Additionally, the .dict() method returns the attributes of each instance of the MetadataStructure class in the form of a dictionary, allowing for easy access and manipulation of the metadata information.

An example of sv_dlp's metadata in the form of a dictionary is the one below:

metadata = {
    "service": service,
    "pano_id": raw_md['pano_id']
        """
        If raw metadata returns two key IDs (which are necessary for a download), 
        a list must be allocated inside of it like this:
        """
        {
            "pano_id": pano_id, 
            "image_id": image_id
        }
    "lat": raw_md['coordinates']['lat'],
    "lng": raw_md['coordinates']['lng'],
    "date": date # must be returned as a datetime object,
    "size": [raw_md['image']['width'], raw_md['image']['height']],
    "max_zoom": len(raw_md['image']['zooms']) - 1,
    "misc": { # only use with exclusive service features
        "gen": gen,
    },
    "timeline": {
        [{'pano_id'}: pano_id, "date": date}],
        [{'pano_id'}: pano_id, "date": date}],
        [{'pano_id'}: pano_id, "date": date}],
        # and so on...
    }
    "linked_panos": {
        '''
        Only if get_linked_panos is set to true
        '''
        [{'pano_id'}: pano_id, "date": date, "lat": lat, "lng" lng}],
        [{'pano_id'}: pano_id, "date": date, "lat": lat, "lng" lng}],
        [{'pano_id'}: pano_id, "date": date, "lat": lat, "lng" lng}],
        # and so on... 
    },
}

In order to begin extracting the metadata, raw_metadata initiates a call to the appropriate API obtained from urls._build_metadata_url. If coordinates are parsed, get_pano_from_coords is first called to obtain the correct Panorama ID.

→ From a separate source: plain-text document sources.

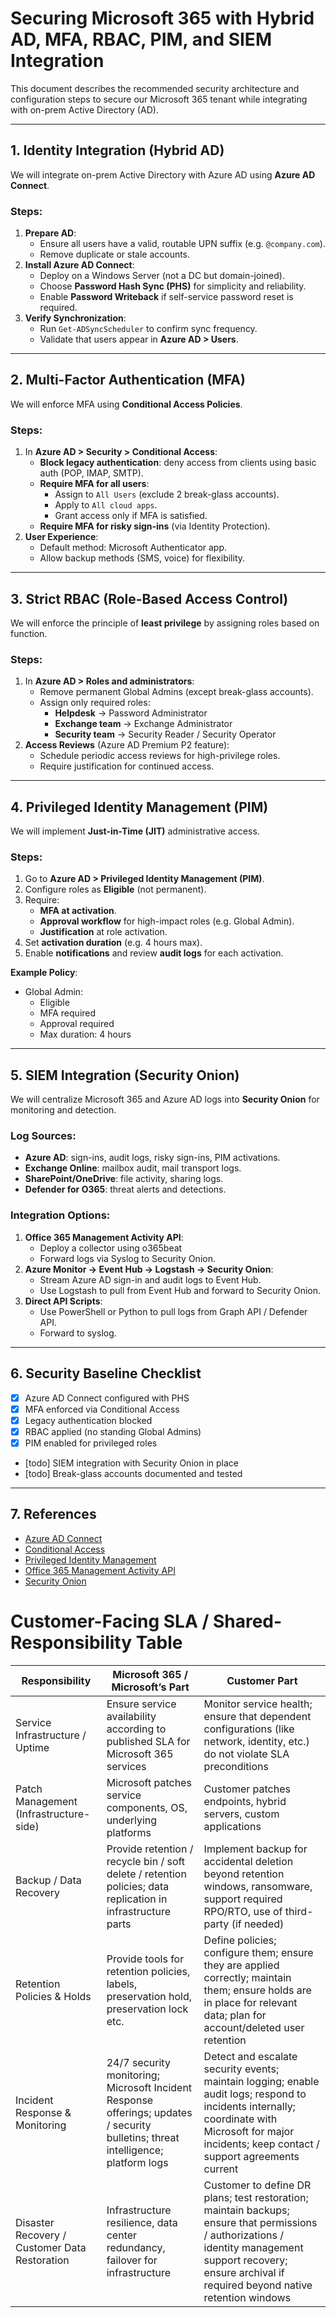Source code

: # Securing Microsoft 365 with Hybrid AD, MFA, RBAC, PIM, and SIEM Integration

This document describes the recommended security architecture and configuration steps to secure our Microsoft 365 tenant while integrating with on-prem Active Directory (AD).

---

## 1. Identity Integration (Hybrid AD)

We will integrate on-prem Active Directory with Azure AD using **Azure AD Connect**.

### Steps:
1. **Prepare AD**:
   - Ensure all users have a valid, routable UPN suffix (e.g. `@company.com`).
   - Remove duplicate or stale accounts.
2. **Install Azure AD Connect**:
   - Deploy on a Windows Server (not a DC but domain-joined).
   - Choose **Password Hash Sync (PHS)** for simplicity and reliability.
   - Enable **Password Writeback** if self-service password reset is required.
3. **Verify Synchronization**:
   - Run `Get-ADSyncScheduler` to confirm sync frequency.
   - Validate that users appear in **Azure AD > Users**.

---

## 2. Multi-Factor Authentication (MFA)

We will enforce MFA using **Conditional Access Policies**.

### Steps:
1. In **Azure AD > Security > Conditional Access**:
   - **Block legacy authentication**: deny access from clients using basic auth (POP, IMAP, SMTP).
   - **Require MFA for all users**:
     - Assign to `All Users` (exclude 2 break-glass accounts).
     - Apply to `All cloud apps`.
     - Grant access only if MFA is satisfied.
   - **Require MFA for risky sign-ins** (via Identity Protection).
2. **User Experience**:
   - Default method: Microsoft Authenticator app.
   - Allow backup methods (SMS, voice) for flexibility.

---

## 3. Strict RBAC (Role-Based Access Control)

We will enforce the principle of **least privilege** by assigning roles based on function.

### Steps:
1. In **Azure AD > Roles and administrators**:
   - Remove permanent Global Admins (except break-glass accounts).
   - Assign only required roles:
     - **Helpdesk** → Password Administrator
     - **Exchange team** → Exchange Administrator
     - **Security team** → Security Reader / Security Operator
2. **Access Reviews** (Azure AD Premium P2 feature):
   - Schedule periodic access reviews for high-privilege roles.
   - Require justification for continued access.

---

## 4. Privileged Identity Management (PIM)

We will implement **Just-in-Time (JIT)** administrative access.

### Steps:
1. Go to **Azure AD > Privileged Identity Management (PIM)**.
2. Configure roles as **Eligible** (not permanent).
3. Require:
   - **MFA at activation**.
   - **Approval workflow** for high-impact roles (e.g. Global Admin).
   - **Justification** at role activation.
4. Set **activation duration** (e.g. 4 hours max).
5. Enable **notifications** and review **audit logs** for each activation.

**Example Policy**:
- Global Admin:
  - Eligible
  - MFA required
  - Approval required
  - Max duration: 4 hours

---

## 5. SIEM Integration (Security Onion)

We will centralize Microsoft 365 and Azure AD logs into **Security Onion** for monitoring and detection.

### Log Sources:
- **Azure AD**: sign-ins, audit logs, risky sign-ins, PIM activations.
- **Exchange Online**: mailbox audit, mail transport logs.
- **SharePoint/OneDrive**: file activity, sharing logs.
- **Defender for O365**: threat alerts and detections.

### Integration Options:
1. **Office 365 Management Activity API**:
   - Deploy a collector using o365beat
   - Forward logs via Syslog to Security Onion.
2. **Azure Monitor → Event Hub → Logstash → Security Onion**:
   - Stream Azure AD sign-in and audit logs to Event Hub.
   - Use Logstash to pull from Event Hub and forward to Security Onion.
3. **Direct API Scripts**:
   - Use PowerShell or Python to pull logs from Graph API / Defender API.
   - Forward to syslog.

---

## 6. Security Baseline Checklist

- [x] Azure AD Connect configured with PHS  
- [x] MFA enforced via Conditional Access  
- [x] Legacy authentication blocked  
- [x] RBAC applied (no standing Global Admins)  
- [x] PIM enabled for privileged roles  
- [todo] SIEM integration with Security Onion in place  
- [todo] Break-glass accounts documented and tested  

---

## 7. References

- [Azure AD Connect](https://learn.microsoft.com/en-us/azure/active-directory/hybrid/whatis-azure-ad-connect)
- [Conditional Access](https://learn.microsoft.com/en-us/azure/active-directory/conditional-access/overview)
- [Privileged Identity Management](https://learn.microsoft.com/en-us/azure/active-directory/privileged-identity-management/pim-configure)
- [Office 365 Management Activity API](https://learn.microsoft.com/en-us/office/office-365-management-api/office-365-management-activity-api-reference)
- [Security Onion](https://securityonion.net/)

# Customer-Facing SLA / Shared-Responsibility Table
| Responsibility | Microsoft 365 / Microsoft’s Part | Customer Part |
|----------------|------------------------------------|----------------|
| Service Infrastructure / Uptime | Ensure service availability according to published SLA for Microsoft 365 services | Monitor service health; ensure that dependent configurations (like network, identity, etc.) do not violate SLA preconditions |
| Patch Management (Infrastructure-side) | Microsoft patches service components, OS, underlying platforms | Customer patches endpoints, hybrid servers, custom applications |
| Backup / Data Recovery | Provide retention / recycle bin / soft delete / retention policies; data replication in infrastructure parts | Implement backup for accidental deletion beyond retention windows, ransomware, support required RPO/RTO, use of third-party (if needed) |
| Retention Policies & Holds | Provide tools for retention policies, labels, preservation hold, preservation lock etc. | Define policies; configure them; ensure they are applied correctly; maintain them; ensure holds are in place for relevant data; plan for account/deleted user retention |
| Incident Response & Monitoring | 24/7 security monitoring; Microsoft Incident Response offerings; updates / security bulletins; threat intelligence; platform logs | Detect and escalate security events; maintain logging; enable audit logs; respond to incidents internally; coordinate with Microsoft for major incidents; keep contact / support agreements current |
| Disaster Recovery / Customer Data Restoration | Infrastructure resilience, data center redundancy, failover for infrastructure | Customer to define DR plans; test restoration; maintain backups; ensure that permissions / authorizations / identity management support recovery; ensure archival if required beyond native retention windows |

However, this may vary depending on the service being worked on; some services only get raw_metadata from Panorama ID, while others with coordinates. To avoid any confusion, it is highly recommended to raise sv_dlp.services.MetadataPanoIDParsed or sv_dlp.services.MetadataCoordsParsed.

If raw_metadata contains data related to timeline or linked_panos, _parse_panorama can be used in a for in loop to correctly parse each panorama within its respective segment (timeline or linked_panos).

Building array of Tiles URLs

  • .urls._build_tile_url
  • .build_tile_arr

When metadata is parsed, sv_dlp executes the _build_tile_arr function, which creates an array of all tiles based on the pano_id foudn in the given metadata; each tile is done individually using the _build_tile_url function found in the urls class.

In the array, each column and row represents its x and y position respectfully on the panorama, such as the one shown below.

Column/Row Array - Credit to GeeksforGeeks

After building the array, a ThreadPoolExecutor (multi-threading) object is called; threads are generated based on the length of the y axis; each thread downloads its respectful row and stores it into a Tile IO array with its respectful axis position.

A big benefit of using multi-threading is time. If downloading a panorama with a lower zoom level difference isn't that much, but within my own testings downloading larger zoom levels take huge amounts of seconds (45s w/o multithreading -> 5s w/ multithreading).

Once the downloading process is complete, all rows get stitched separately then all columns are merged into one single image.

Post-Scrapping

After obtaining the metadata & building the array of Tile URLs sv-dlp will take charge of the post-process, such as downloading or returning the data. If you want to add/change something in the post-process, feel free to check out sv_dlp.download.